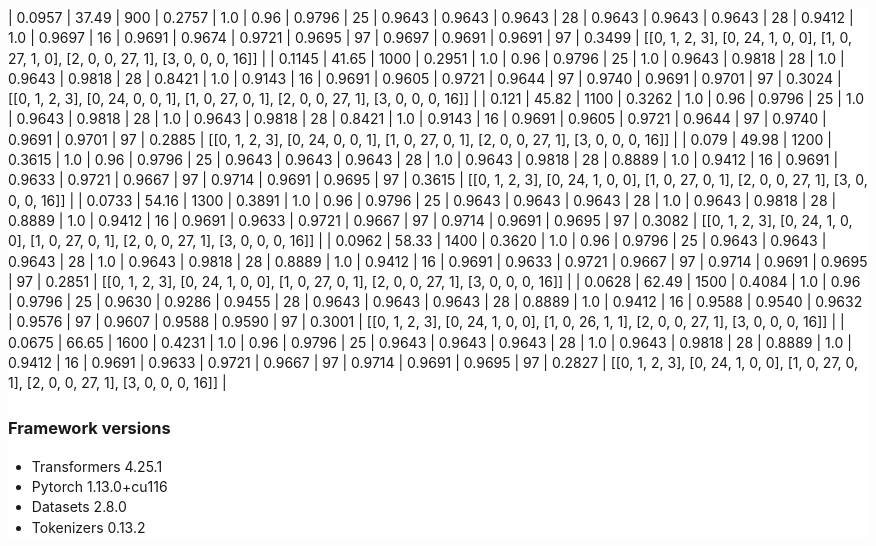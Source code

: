 | 0.0957        | 37.49 | 900  | 0.2757          | 1.0         | 0.96     | 0.9796     | 25        | 0.9643      | 0.9643   | 0.9643     | 28        | 0.9643      | 0.9643   | 0.9643     | 28        | 0.9412      | 1.0      | 0.9697     | 16        | 0.9691   | 0.9674              | 0.9721           | 0.9695             | 97                | 0.9697                 | 0.9691              | 0.9691                | 97                   | 0.3499 | [[0, 1, 2, 3], [0, 24, 1, 0, 0], [1, 0, 27, 1, 0], [2, 0, 0, 27, 1], [3, 0, 0, 0, 16]] |
| 0.1145        | 41.65 | 1000 | 0.2951          | 1.0         | 0.96     | 0.9796     | 25        | 1.0         | 0.9643   | 0.9818     | 28        | 1.0         | 0.9643   | 0.9818     | 28        | 0.8421      | 1.0      | 0.9143     | 16        | 0.9691   | 0.9605              | 0.9721           | 0.9644             | 97                | 0.9740                 | 0.9691              | 0.9701                | 97                   | 0.3024 | [[0, 1, 2, 3], [0, 24, 0, 0, 1], [1, 0, 27, 0, 1], [2, 0, 0, 27, 1], [3, 0, 0, 0, 16]] |
| 0.121         | 45.82 | 1100 | 0.3262          | 1.0         | 0.96     | 0.9796     | 25        | 1.0         | 0.9643   | 0.9818     | 28        | 1.0         | 0.9643   | 0.9818     | 28        | 0.8421      | 1.0      | 0.9143     | 16        | 0.9691   | 0.9605              | 0.9721           | 0.9644             | 97                | 0.9740                 | 0.9691              | 0.9701                | 97                   | 0.2885 | [[0, 1, 2, 3], [0, 24, 0, 0, 1], [1, 0, 27, 0, 1], [2, 0, 0, 27, 1], [3, 0, 0, 0, 16]] |
| 0.079         | 49.98 | 1200 | 0.3615          | 1.0         | 0.96     | 0.9796     | 25        | 0.9643      | 0.9643   | 0.9643     | 28        | 1.0         | 0.9643   | 0.9818     | 28        | 0.8889      | 1.0      | 0.9412     | 16        | 0.9691   | 0.9633              | 0.9721           | 0.9667             | 97                | 0.9714                 | 0.9691              | 0.9695                | 97                   | 0.3615 | [[0, 1, 2, 3], [0, 24, 1, 0, 0], [1, 0, 27, 0, 1], [2, 0, 0, 27, 1], [3, 0, 0, 0, 16]] |
| 0.0733        | 54.16 | 1300 | 0.3891          | 1.0         | 0.96     | 0.9796     | 25        | 0.9643      | 0.9643   | 0.9643     | 28        | 1.0         | 0.9643   | 0.9818     | 28        | 0.8889      | 1.0      | 0.9412     | 16        | 0.9691   | 0.9633              | 0.9721           | 0.9667             | 97                | 0.9714                 | 0.9691              | 0.9695                | 97                   | 0.3082 | [[0, 1, 2, 3], [0, 24, 1, 0, 0], [1, 0, 27, 0, 1], [2, 0, 0, 27, 1], [3, 0, 0, 0, 16]] |
| 0.0962        | 58.33 | 1400 | 0.3620          | 1.0         | 0.96     | 0.9796     | 25        | 0.9643      | 0.9643   | 0.9643     | 28        | 1.0         | 0.9643   | 0.9818     | 28        | 0.8889      | 1.0      | 0.9412     | 16        | 0.9691   | 0.9633              | 0.9721           | 0.9667             | 97                | 0.9714                 | 0.9691              | 0.9695                | 97                   | 0.2851 | [[0, 1, 2, 3], [0, 24, 1, 0, 0], [1, 0, 27, 0, 1], [2, 0, 0, 27, 1], [3, 0, 0, 0, 16]] |
| 0.0628        | 62.49 | 1500 | 0.4084          | 1.0         | 0.96     | 0.9796     | 25        | 0.9630      | 0.9286   | 0.9455     | 28        | 0.9643      | 0.9643   | 0.9643     | 28        | 0.8889      | 1.0      | 0.9412     | 16        | 0.9588   | 0.9540              | 0.9632           | 0.9576             | 97                | 0.9607                 | 0.9588              | 0.9590                | 97                   | 0.3001 | [[0, 1, 2, 3], [0, 24, 1, 0, 0], [1, 0, 26, 1, 1], [2, 0, 0, 27, 1], [3, 0, 0, 0, 16]] |
| 0.0675        | 66.65 | 1600 | 0.4231          | 1.0         | 0.96     | 0.9796     | 25        | 0.9643      | 0.9643   | 0.9643     | 28        | 1.0         | 0.9643   | 0.9818     | 28        | 0.8889      | 1.0      | 0.9412     | 16        | 0.9691   | 0.9633              | 0.9721           | 0.9667             | 97                | 0.9714                 | 0.9691              | 0.9695                | 97                   | 0.2827 | [[0, 1, 2, 3], [0, 24, 1, 0, 0], [1, 0, 27, 0, 1], [2, 0, 0, 27, 1], [3, 0, 0, 0, 16]] |


### Framework versions

- Transformers 4.25.1
- Pytorch 1.13.0+cu116
- Datasets 2.8.0
- Tokenizers 0.13.2
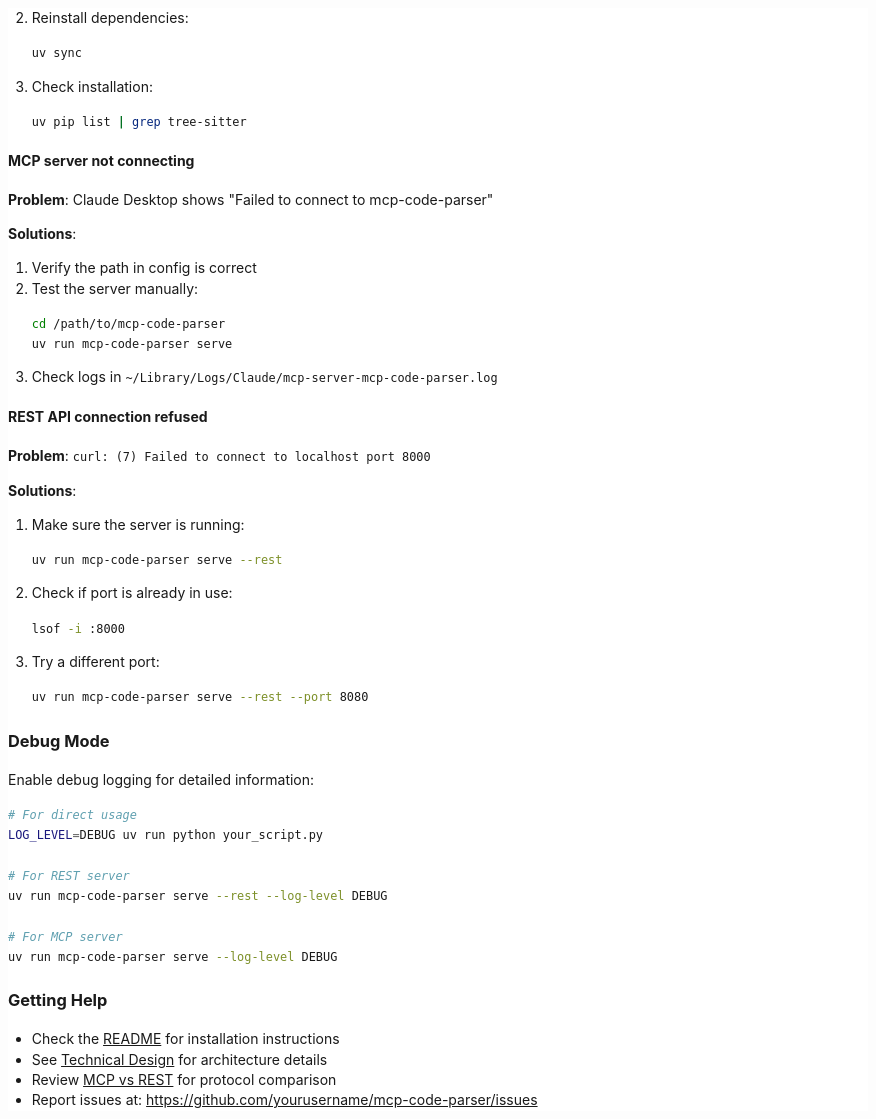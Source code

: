2. Reinstall dependencies:
   ```bash
   uv sync
   ```

3. Check installation:
   ```bash
   uv pip list | grep tree-sitter
   ```

#### MCP server not connecting

**Problem**: Claude Desktop shows "Failed to connect to mcp-code-parser"

**Solutions**:
1. Verify the path in config is correct
2. Test the server manually:
   ```bash
   cd /path/to/mcp-code-parser
   uv run mcp-code-parser serve
   ```
3. Check logs in `~/Library/Logs/Claude/mcp-server-mcp-code-parser.log`

#### REST API connection refused

**Problem**: `curl: (7) Failed to connect to localhost port 8000`

**Solutions**:
1. Make sure the server is running:
   ```bash
   uv run mcp-code-parser serve --rest
   ```
2. Check if port is already in use:
   ```bash
   lsof -i :8000
   ```
3. Try a different port:
   ```bash
   uv run mcp-code-parser serve --rest --port 8080
   ```

### Debug Mode

Enable debug logging for detailed information:

```bash
# For direct usage
LOG_LEVEL=DEBUG uv run python your_script.py

# For REST server
uv run mcp-code-parser serve --rest --log-level DEBUG

# For MCP server
uv run mcp-code-parser serve --log-level DEBUG
```

### Getting Help

- Check the [README](../README.md) for installation instructions
- See [Technical Design](tech-design.md) for architecture details
- Review [MCP vs REST](mcp-vs-rest.md) for protocol comparison
- Report issues at: https://github.com/yourusername/mcp-code-parser/issues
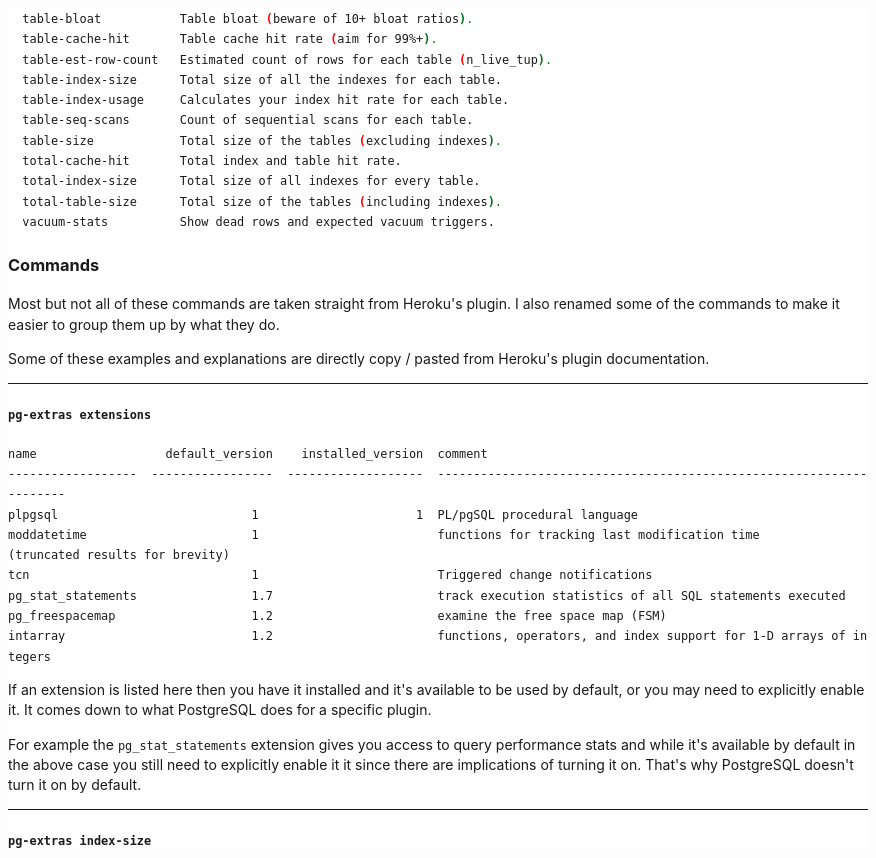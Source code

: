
 ```sh
  table-bloat           Table bloat (beware of 10+ bloat ratios).
  table-cache-hit       Table cache hit rate (aim for 99%+).
  table-est-row-count   Estimated count of rows for each table (n_live_tup).
  table-index-size      Total size of all the indexes for each table.
  table-index-usage     Calculates your index hit rate for each table.
  table-seq-scans       Count of sequential scans for each table.
  table-size            Total size of the tables (excluding indexes).
  total-cache-hit       Total index and table hit rate.
  total-index-size      Total size of all indexes for every table.
  total-table-size      Total size of the tables (including indexes).
  vacuum-stats          Show dead rows and expected vacuum triggers.
```

### Commands

Most but not all of these commands are taken straight from Heroku's plugin. I
also renamed some of the commands to make it easier to group them up by what
they do.

Some of these examples and explanations are directly copy / pasted from
Heroku's plugin documentation.

---

#### `pg-extras extensions`

```
name                  default_version    installed_version  comment
------------------  -----------------  -------------------  --------------------------------------------------------------------
plpgsql                           1                      1  PL/pgSQL procedural language
moddatetime                       1                         functions for tracking last modification time
(truncated results for brevity)
tcn                               1                         Triggered change notifications
pg_stat_statements                1.7                       track execution statistics of all SQL statements executed
pg_freespacemap                   1.2                       examine the free space map (FSM)
intarray                          1.2                       functions, operators, and index support for 1-D arrays of integers
```

If an extension is listed here then you have it installed and it's available
to be used by default, or you may need to explicitly enable it. It comes down
to what PostgreSQL does for a specific plugin.

For example the `pg_stat_statements` extension gives you access to query
performance stats and while it's available by default in the above case you
still need to explicitly enable it it since there are implications of turning
it on. That's why PostgreSQL doesn't turn it on by default.

---

#### `pg-extras index-size`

[YOUR GOAL]: Your task is to restate word for word the lines from the top of the data to the line containing "41.65 | 1000", both ends included, with every picture left out.

[ANSWER SPACE]:
Source code

: | 0.0957        | 37.49 | 900  | 0.2757          | 1.0         | 0.96     | 0.9796     | 25        | 0.9643      | 0.9643   | 0.9643     | 28        | 0.9643      | 0.9643   | 0.9643     | 28        | 0.9412      | 1.0      | 0.9697     | 16        | 0.9691   | 0.9674              | 0.9721           | 0.9695             | 97                | 0.9697                 | 0.9691              | 0.9691                | 97                   | 0.3499 | [[0, 1, 2, 3], [0, 24, 1, 0, 0], [1, 0, 27, 1, 0], [2, 0, 0, 27, 1], [3, 0, 0, 0, 16]] |
| 0.1145        | 41.65 | 1000 | 0.2951          | 1.0         | 0.96     | 0.9796     | 25        | 1.0         | 0.9643   | 0.9818     | 28        | 1.0         | 0.9643   | 0.9818     | 28        | 0.8421      | 1.0      | 0.9143     | 16        | 0.9691   | 0.9605              | 0.9721           | 0.9644             | 97                | 0.9740                 | 0.9691              | 0.9701                | 97                   | 0.3024 | [[0, 1, 2, 3], [0, 24, 0, 0, 1], [1, 0, 27, 0, 1], [2, 0, 0, 27, 1], [3, 0, 0, 0, 16]] |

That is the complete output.